Real estate is popular as an investment avenue not just with resident Indians but also with Indians posted offshore or on secondments to international destinations. If you are already servicing a home loan while going on a posting abroad, nothing much changes. Your EMIs continue as per the existing PDC (postdated cheque) or ECS (electronic clearing service) mandate. But bankers advise that you should inform your home loan lender about change in address and your status. Be it an NRI or a resident Indian, the terms and conditions of home loan are largely the same for both sections of borrowers. But, it is advisable to inform the bank about change of address or relocation to another country. This way the customer will not miss any crucial letter or detail from the bank, which may impact his loan.
But if you are a new borrower who is posted abroad, you are treated like an NRI customer. Hence, you have to repay the loan through your NRE/NRO (non-resident external/non-resident ordinary) account even if you have a fully functional account in India. As per the Foreign Exchange Regulation Act, 1973, NRIs are Indian citizens staying abroad for employment or for business or vocation outside India. He/she should hold an Indian passport. Working professionals on second ment to another country, government servants posted abroad with Indian missions, and government professionals deputed on assignments with foreign governments or regional/international agencies like the World Bank, IMF, etc, fall under this category.
RBI GUIDELINES
Any NRI holding an Indian passport is eligible to buy a house in the country. But the money for the property should be routed through legitimate normal banking channels by way of inward remittance from any place outside India. Alternatively, you can also use your non-resident accounts to make the payments.
The RBI's guidelines for granting loans to NRIs state:
a) The loan amount should not exceed 85% of the cost of the property.
b) The individual's self-contribution should be from direct remittances from abroad through normal banking channels such as the non-resident (external) [NR(E)] account and/or non-resident (ordinary) [NR(O)] account in India. c) Even the repayment of the loan, comprising the principal and interest, should be remitted to the home lender form these accounts.
NEED FOR POWER OF ATTORNEY
An NRI applicant has to provide the power of attorney (POA) to a local relative before the loan is approved. It is helpful for the bank to have some local touchpoint.
If you are already servicing a loan, a bank may not insist on a POA. But you can avoid procedural hassles by giving a POA to a trustworthy relative in India. When an NRI buys a property, it may be under construction. Later, the property will need registration. It will not be possible for the customer to physically be present for all the formalities. Hence, the authorised individual with the POA can carry out important decisions on behalf of the customer.
TAX IMPLICATIONS
NRIs usually put money in real estate in India as an investment. Like resident Indians, NRIs, too, get tax benefits on housing loan's interest payments, say tax experts. Of course, the assumption is that the NRI has rental or interest income in India. But the bigger tax implication for NRIs kicks in when the house is ready for occupation. The tax implications depend upon the end use of the house and the host country in which the NRI resides.

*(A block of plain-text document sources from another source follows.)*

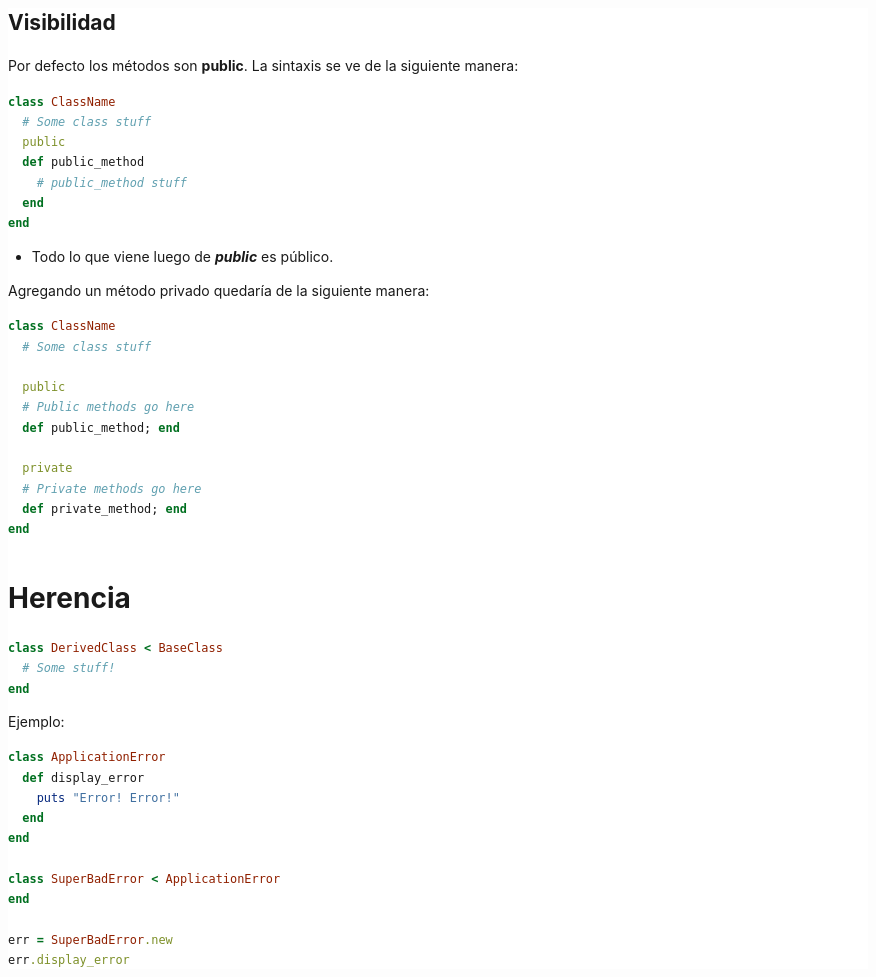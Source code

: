 ## Visibilidad

Por defecto los métodos son __public__. La sintaxis se ve de la siguiente manera:

```ruby
class ClassName
  # Some class stuff
  public
  def public_method
    # public_method stuff
  end
end
```

- Todo lo que viene luego de ___public___ es público.

Agregando un método privado quedaría de la siguiente manera:

```ruby
class ClassName
  # Some class stuff
 
  public
  # Public methods go here
  def public_method; end
 
  private
  # Private methods go here
  def private_method; end
end
```

# Herencia

```ruby
class DerivedClass < BaseClass
  # Some stuff!
end
```

Ejemplo:

```ruby
class ApplicationError
  def display_error
    puts "Error! Error!"
  end
end

class SuperBadError < ApplicationError
end

err = SuperBadError.new
err.display_error
```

IF THE HOUSE IS RENTED OUT
NRIs residing in the US have to pay income-taxes on their worldwide taxable income. Therefore, rental income from the house in India is taxable in the US. However, a deduction can be claimed on the interest payable on the loan taken for purchasing the house. In addition, the expenses on renting the property, such as maintenance charges, brokerage paid to the agent, property insurance, fees paid for registration of the rental agreement, depreciation, etc, can be deducted from the rental income.
In the UK, however, the taxability of the rental income from property situated outside the UK depends on the residential status, domicile, remittance, etc. In case, the rental income from the Indian house is taxable, then one can claim deduction on the interest on the loan taken for the purchase of the property. One can also claim deduction on the maintenance charges, brokerage paid to the agent, property insurance, fees paid for the registration of the rental agreement, etc.
If you are a tax resident in Australia, you are liable to pay income-tax in Australia on your worldwide income, which would include the rental income from the property in India. In such a case, you can deduct the interest payable on the loan taken for purchasing the house. You can also claim deduction on expenses, such as maintenance charges, brokerage paid to the agent, property insurance, fees paid for registration of the rental agreement, etc.
There is no personal income tax payable in the Gulf countries. In addition, all the countries offer credit of Indian income-tax paid on the rental income as per the Double Tax Avoidance Treaty.
If the house is occupied by family members, the income-tax implications again depend on the borrower's host country (country of residence). For example, in the US, a deduction is allowed on the home mortgage interest even if the property is situated abroad.